Each line of data below must be printed exactly as written, with any pictures removed.
== Exercise material
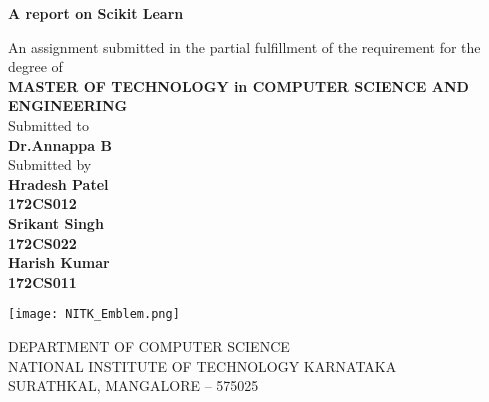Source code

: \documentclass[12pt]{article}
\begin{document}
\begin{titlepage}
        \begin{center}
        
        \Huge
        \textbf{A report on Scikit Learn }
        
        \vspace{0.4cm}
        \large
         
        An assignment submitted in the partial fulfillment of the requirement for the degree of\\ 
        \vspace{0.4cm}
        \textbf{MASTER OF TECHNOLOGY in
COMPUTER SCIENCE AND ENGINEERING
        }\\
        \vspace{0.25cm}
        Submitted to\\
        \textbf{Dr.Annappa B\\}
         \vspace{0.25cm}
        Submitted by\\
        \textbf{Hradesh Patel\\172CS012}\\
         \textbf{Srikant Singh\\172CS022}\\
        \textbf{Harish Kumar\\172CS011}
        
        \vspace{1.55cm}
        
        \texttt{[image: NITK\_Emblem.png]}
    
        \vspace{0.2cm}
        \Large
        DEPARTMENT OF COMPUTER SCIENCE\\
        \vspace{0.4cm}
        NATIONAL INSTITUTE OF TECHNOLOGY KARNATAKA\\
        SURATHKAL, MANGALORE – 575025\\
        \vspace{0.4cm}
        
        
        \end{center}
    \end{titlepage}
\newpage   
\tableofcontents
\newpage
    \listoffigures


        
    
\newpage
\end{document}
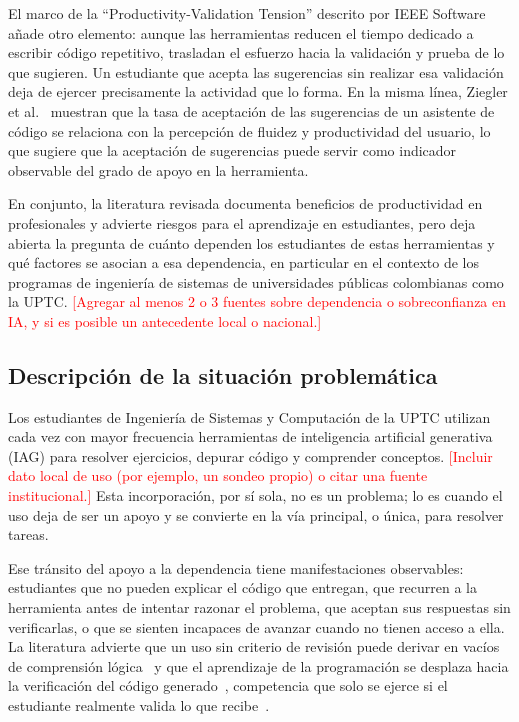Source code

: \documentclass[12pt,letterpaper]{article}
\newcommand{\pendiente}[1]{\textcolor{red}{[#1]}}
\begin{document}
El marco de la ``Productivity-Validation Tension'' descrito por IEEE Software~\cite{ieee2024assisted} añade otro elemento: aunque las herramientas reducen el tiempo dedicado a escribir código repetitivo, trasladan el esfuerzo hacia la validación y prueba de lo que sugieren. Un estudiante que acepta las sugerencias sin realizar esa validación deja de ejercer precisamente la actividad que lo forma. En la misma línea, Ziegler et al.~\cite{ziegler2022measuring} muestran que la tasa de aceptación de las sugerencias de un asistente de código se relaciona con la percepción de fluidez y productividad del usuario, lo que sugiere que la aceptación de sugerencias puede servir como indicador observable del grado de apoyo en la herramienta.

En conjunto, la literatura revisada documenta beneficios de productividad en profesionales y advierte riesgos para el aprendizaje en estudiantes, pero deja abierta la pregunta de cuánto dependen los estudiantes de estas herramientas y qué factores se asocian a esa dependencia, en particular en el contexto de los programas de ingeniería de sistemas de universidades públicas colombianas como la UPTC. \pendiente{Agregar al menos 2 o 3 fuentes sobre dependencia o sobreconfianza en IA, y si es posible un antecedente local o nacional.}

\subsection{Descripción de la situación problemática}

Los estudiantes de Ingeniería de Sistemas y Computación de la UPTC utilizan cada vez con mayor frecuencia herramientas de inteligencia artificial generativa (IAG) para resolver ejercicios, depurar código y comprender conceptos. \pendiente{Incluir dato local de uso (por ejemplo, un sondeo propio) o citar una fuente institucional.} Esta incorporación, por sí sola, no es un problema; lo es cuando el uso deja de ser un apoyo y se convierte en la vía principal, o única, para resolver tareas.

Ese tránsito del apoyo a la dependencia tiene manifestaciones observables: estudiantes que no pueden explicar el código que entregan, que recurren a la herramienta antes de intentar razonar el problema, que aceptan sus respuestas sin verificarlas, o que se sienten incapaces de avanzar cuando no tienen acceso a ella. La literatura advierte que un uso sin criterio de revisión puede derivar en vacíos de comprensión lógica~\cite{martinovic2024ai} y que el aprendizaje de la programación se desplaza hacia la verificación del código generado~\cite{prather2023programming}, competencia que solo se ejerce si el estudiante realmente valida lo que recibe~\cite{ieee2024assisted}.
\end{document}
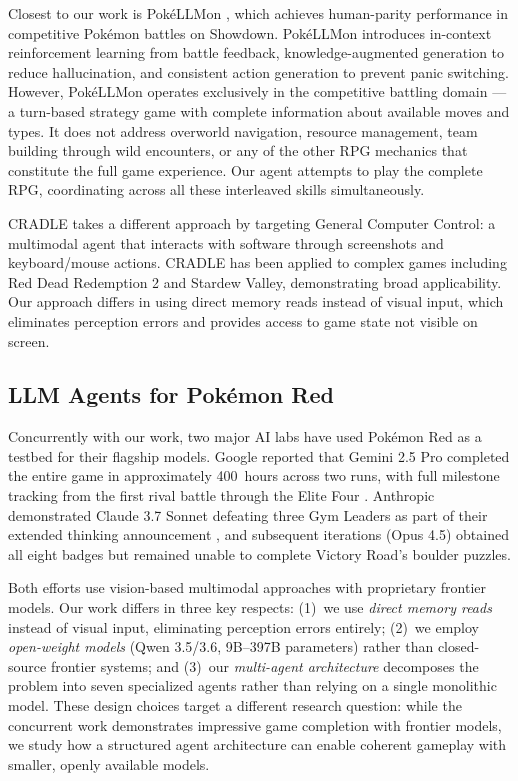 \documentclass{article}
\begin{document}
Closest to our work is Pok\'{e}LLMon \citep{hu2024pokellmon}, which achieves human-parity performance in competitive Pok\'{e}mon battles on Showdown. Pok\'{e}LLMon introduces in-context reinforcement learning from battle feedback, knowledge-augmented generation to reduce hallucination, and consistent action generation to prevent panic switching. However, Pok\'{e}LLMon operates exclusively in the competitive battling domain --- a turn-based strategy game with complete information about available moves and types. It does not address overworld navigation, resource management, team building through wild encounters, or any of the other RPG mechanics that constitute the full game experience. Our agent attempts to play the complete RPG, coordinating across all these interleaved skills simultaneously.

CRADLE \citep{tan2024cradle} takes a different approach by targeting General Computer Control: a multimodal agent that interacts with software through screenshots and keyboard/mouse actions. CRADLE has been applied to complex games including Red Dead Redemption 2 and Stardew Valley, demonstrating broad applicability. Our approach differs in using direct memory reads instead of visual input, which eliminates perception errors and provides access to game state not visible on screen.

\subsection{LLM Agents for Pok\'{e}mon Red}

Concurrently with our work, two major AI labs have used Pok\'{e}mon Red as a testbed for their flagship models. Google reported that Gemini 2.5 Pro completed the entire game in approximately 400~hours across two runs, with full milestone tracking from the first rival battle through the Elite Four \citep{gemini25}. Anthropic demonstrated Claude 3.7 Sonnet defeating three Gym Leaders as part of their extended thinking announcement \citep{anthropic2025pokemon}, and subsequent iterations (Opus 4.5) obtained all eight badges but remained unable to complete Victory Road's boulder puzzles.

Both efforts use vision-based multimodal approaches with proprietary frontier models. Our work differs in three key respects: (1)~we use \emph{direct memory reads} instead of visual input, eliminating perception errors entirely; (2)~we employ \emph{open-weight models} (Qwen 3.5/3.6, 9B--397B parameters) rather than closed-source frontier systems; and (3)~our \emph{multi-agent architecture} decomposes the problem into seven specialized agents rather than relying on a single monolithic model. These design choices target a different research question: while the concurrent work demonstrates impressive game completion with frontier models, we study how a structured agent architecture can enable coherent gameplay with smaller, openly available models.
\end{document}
====
Task answer -
Source code

: \documentclass[12pt]{article}
\begin{document}
\begin{titlepage}
        \begin{center}
        
        \Huge
        \textbf{A report on Scikit Learn }
        
        \vspace{0.4cm}
        \large
         
        An assignment submitted in the partial fulfillment of the requirement for the degree of\\ 
        \vspace{0.4cm}
        \textbf{MASTER OF TECHNOLOGY in
COMPUTER SCIENCE AND ENGINEERING
        }\\
        \vspace{0.25cm}
        Submitted to\\
        \textbf{Dr.Annappa B\\}
         \vspace{0.25cm}
        Submitted by\\
        \textbf{Hradesh Patel\\172CS012}\\
         \textbf{Srikant Singh\\172CS022}\\
        \textbf{Harish Kumar\\172CS011}
        
        \vspace{1.55cm}
        
        \texttt{[image: NITK\_Emblem.png]}
    
        \vspace{0.2cm}
        \Large
        DEPARTMENT OF COMPUTER SCIENCE\\
        \vspace{0.4cm}
        NATIONAL INSTITUTE OF TECHNOLOGY KARNATAKA\\
        SURATHKAL, MANGALORE – 575025\\
        \vspace{0.4cm}
        
        
        \end{center}
    \end{titlepage}
\newpage   
\tableofcontents
\newpage
    \listoffigures


        
    
\newpage
\end{document}
Source code

: \documentclass[12pt,letterpaper]{article}
\newcommand{\pendiente}[1]{\textcolor{red}{[#1]}}
\begin{document}
El marco de la ``Productivity-Validation Tension'' descrito por IEEE Software~\cite{ieee2024assisted} añade otro elemento: aunque las herramientas reducen el tiempo dedicado a escribir código repetitivo, trasladan el esfuerzo hacia la validación y prueba de lo que sugieren. Un estudiante que acepta las sugerencias sin realizar esa validación deja de ejercer precisamente la actividad que lo forma. En la misma línea, Ziegler et al.~\cite{ziegler2022measuring} muestran que la tasa de aceptación de las sugerencias de un asistente de código se relaciona con la percepción de fluidez y productividad del usuario, lo que sugiere que la aceptación de sugerencias puede servir como indicador observable del grado de apoyo en la herramienta.

En conjunto, la literatura revisada documenta beneficios de productividad en profesionales y advierte riesgos para el aprendizaje en estudiantes, pero deja abierta la pregunta de cuánto dependen los estudiantes de estas herramientas y qué factores se asocian a esa dependencia, en particular en el contexto de los programas de ingeniería de sistemas de universidades públicas colombianas como la UPTC. \pendiente{Agregar al menos 2 o 3 fuentes sobre dependencia o sobreconfianza en IA, y si es posible un antecedente local o nacional.}

\subsection{Descripción de la situación problemática}

Los estudiantes de Ingeniería de Sistemas y Computación de la UPTC utilizan cada vez con mayor frecuencia herramientas de inteligencia artificial generativa (IAG) para resolver ejercicios, depurar código y comprender conceptos. \pendiente{Incluir dato local de uso (por ejemplo, un sondeo propio) o citar una fuente institucional.} Esta incorporación, por sí sola, no es un problema; lo es cuando el uso deja de ser un apoyo y se convierte en la vía principal, o única, para resolver tareas.

Ese tránsito del apoyo a la dependencia tiene manifestaciones observables: estudiantes que no pueden explicar el código que entregan, que recurren a la herramienta antes de intentar razonar el problema, que aceptan sus respuestas sin verificarlas, o que se sienten incapaces de avanzar cuando no tienen acceso a ella. La literatura advierte que un uso sin criterio de revisión puede derivar en vacíos de comprensión lógica~\cite{martinovic2024ai} y que el aprendizaje de la programación se desplaza hacia la verificación del código generado~\cite{prather2023programming}, competencia que solo se ejerce si el estudiante realmente valida lo que recibe~\cite{ieee2024assisted}.
\end{document}
 \documentclass{article}
\begin{document}
Closest to our work is Pok\'{e}LLMon \citep{hu2024pokellmon}, which achieves human-parity performance in competitive Pok\'{e}mon battles on Showdown. Pok\'{e}LLMon introduces in-context reinforcement learning from battle feedback, knowledge-augmented generation to reduce hallucination, and consistent action generation to prevent panic switching. However, Pok\'{e}LLMon operates exclusively in the competitive battling domain --- a turn-based strategy game with complete information about available moves and types. It does not address overworld navigation, resource management, team building through wild encounters, or any of the other RPG mechanics that constitute the full game experience. Our agent attempts to play the complete RPG, coordinating across all these interleaved skills simultaneously.

CRADLE \citep{tan2024cradle} takes a different approach by targeting General Computer Control: a multimodal agent that interacts with software through screenshots and keyboard/mouse actions. CRADLE has been applied to complex games including Red Dead Redemption 2 and Stardew Valley, demonstrating broad applicability. Our approach differs in using direct memory reads instead of visual input, which eliminates perception errors and provides access to game state not visible on screen.

\subsection{LLM Agents for Pok\'{e}mon Red}

Concurrently with our work, two major AI labs have used Pok\'{e}mon Red as a testbed for their flagship models. Google reported that Gemini 2.5 Pro completed the entire game in approximately 400~hours across two runs, with full milestone tracking from the first rival battle through the Elite Four \citep{gemini25}. Anthropic demonstrated Claude 3.7 Sonnet defeating three Gym Leaders as part of their extended thinking announcement \citep{anthropic2025pokemon}, and subsequent iterations (Opus 4.5) obtained all eight badges but remained unable to complete Victory Road's boulder puzzles.

Both efforts use vision-based multimodal approaches with proprietary frontier models. Our work differs in three key respects: (1)~we use \emph{direct memory reads} instead of visual input, eliminating perception errors entirely; (2)~we employ \emph{open-weight models} (Qwen 3.5/3.6, 9B--397B parameters) rather than closed-source frontier systems; and (3)~our \emph{multi-agent architecture} decomposes the problem into seven specialized agents rather than relying on a single monolithic model. These design choices target a different research question: while the concurrent work demonstrates impressive game completion with frontier models, we study how a structured agent architecture can enable coherent gameplay with smaller, openly available models.
\end{document}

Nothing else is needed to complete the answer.